16 Forgotten or Lesser Known WWI Facts

16 Forgotten or Lesser Known WWI Facts

Khalid Elhassan - August 18, 2018

16 Forgotten or Lesser Known WWI Facts
Royal Flying Corps aircraft supporting a British offensive. Forming the Thread

Aviation Advanced and Air Forces Grew at a Breakneck Pace

As the first major conflict involving the large scale use of aircraft, World War I revolutionized aviation. In 1914, airplanes were rickety technological marvels, little more than a decade old, and their role was limited to reconnaissance. When fighting ended in 1918, major offensives featured hundreds of airplanes supporting the ground troops, and heavy bombers were striking the enemy’s cities and strategic installations.

At war’s start, airplanes were slow and fragile machines, with barely enough power to lift a pilot and, perhaps, a passenger. Few grasped airplanes’ potential, or even had a good idea of what to do with them other than fly them over enemy lines on reconnaissance missions. In that role, they provided valuable service, and the Entente victory in the First Battle of the Marne owes much to airborne reconnaissance spotting a growing gap in German lines.

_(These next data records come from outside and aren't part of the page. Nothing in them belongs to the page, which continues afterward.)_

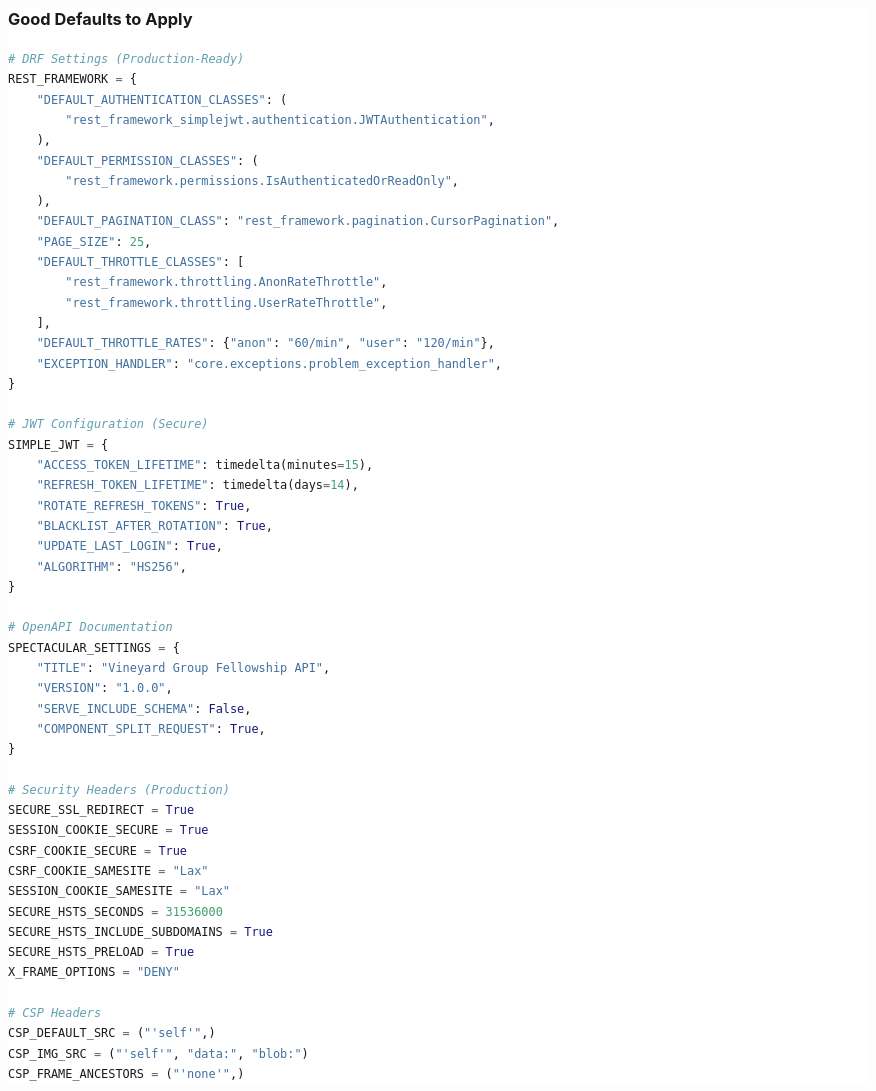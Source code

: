 ### **Good Defaults to Apply**

```python
# DRF Settings (Production-Ready)
REST_FRAMEWORK = {
    "DEFAULT_AUTHENTICATION_CLASSES": (
        "rest_framework_simplejwt.authentication.JWTAuthentication",
    ),
    "DEFAULT_PERMISSION_CLASSES": (
        "rest_framework.permissions.IsAuthenticatedOrReadOnly",
    ),
    "DEFAULT_PAGINATION_CLASS": "rest_framework.pagination.CursorPagination",
    "PAGE_SIZE": 25,
    "DEFAULT_THROTTLE_CLASSES": [
        "rest_framework.throttling.AnonRateThrottle",
        "rest_framework.throttling.UserRateThrottle",
    ],
    "DEFAULT_THROTTLE_RATES": {"anon": "60/min", "user": "120/min"},
    "EXCEPTION_HANDLER": "core.exceptions.problem_exception_handler",
}

# JWT Configuration (Secure)
SIMPLE_JWT = {
    "ACCESS_TOKEN_LIFETIME": timedelta(minutes=15),
    "REFRESH_TOKEN_LIFETIME": timedelta(days=14),
    "ROTATE_REFRESH_TOKENS": True,
    "BLACKLIST_AFTER_ROTATION": True,
    "UPDATE_LAST_LOGIN": True,
    "ALGORITHM": "HS256",
}

# OpenAPI Documentation
SPECTACULAR_SETTINGS = {
    "TITLE": "Vineyard Group Fellowship API",
    "VERSION": "1.0.0",
    "SERVE_INCLUDE_SCHEMA": False,
    "COMPONENT_SPLIT_REQUEST": True,
}

# Security Headers (Production)
SECURE_SSL_REDIRECT = True
SESSION_COOKIE_SECURE = True
CSRF_COOKIE_SECURE = True
CSRF_COOKIE_SAMESITE = "Lax"
SESSION_COOKIE_SAMESITE = "Lax"
SECURE_HSTS_SECONDS = 31536000
SECURE_HSTS_INCLUDE_SUBDOMAINS = True
SECURE_HSTS_PRELOAD = True
X_FRAME_OPTIONS = "DENY"

# CSP Headers
CSP_DEFAULT_SRC = ("'self'",)
CSP_IMG_SRC = ("'self'", "data:", "blob:")
CSP_FRAME_ANCESTORS = ("'none'",)
```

The growing importance of aerial reconnaissance spurred the need to stop the enemy from aerial spying behind one’s own lines. Firing on enemy reconnaissance aircraft from the ground was usually ineffective, so intrepid pilots started taking things into their own hands, and firing at their opponents with pistols, rifles, and shotguns.

That gave way to machineguns, whose use was awkward at first, until a Dutch inventor developed an interrupter gear – a mechanism that synchronized machinegun bullets to fly between the spinning blades of propellers without hitting them. With machineguns mounted in airplane’s noses, fighter airplanes were born. Soon, fighter squadrons were crisscrossing the skies, duking it out in dogfights.

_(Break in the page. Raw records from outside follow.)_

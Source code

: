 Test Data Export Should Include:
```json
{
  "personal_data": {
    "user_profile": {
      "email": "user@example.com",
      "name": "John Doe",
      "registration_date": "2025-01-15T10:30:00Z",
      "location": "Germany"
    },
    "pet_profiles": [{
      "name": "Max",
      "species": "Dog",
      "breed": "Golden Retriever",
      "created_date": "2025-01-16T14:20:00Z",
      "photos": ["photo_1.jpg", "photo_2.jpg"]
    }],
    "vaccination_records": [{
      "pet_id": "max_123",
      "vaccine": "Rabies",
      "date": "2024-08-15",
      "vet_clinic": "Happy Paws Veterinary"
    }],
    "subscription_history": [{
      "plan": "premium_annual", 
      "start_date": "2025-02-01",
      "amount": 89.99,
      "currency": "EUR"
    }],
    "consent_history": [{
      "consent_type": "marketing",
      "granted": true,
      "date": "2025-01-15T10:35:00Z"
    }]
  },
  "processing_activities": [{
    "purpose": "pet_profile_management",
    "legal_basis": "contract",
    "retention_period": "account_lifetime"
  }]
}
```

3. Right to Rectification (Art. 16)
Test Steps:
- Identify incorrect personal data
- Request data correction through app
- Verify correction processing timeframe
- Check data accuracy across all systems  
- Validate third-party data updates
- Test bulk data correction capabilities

Another use for airplanes was to drop explosives on enemy troops below, and at first, pilots simply chucked grenades out of their cockpits. Soon, specially manufactured bombs were utilized, and dedicated bomber airplanes came into regular use, capable of carrying steadily heavier bombloads over increasingly longer distances. By war’s end, the basics of aerial warfare, with reconnaissance, fighter, and bomber airplanes, had been established.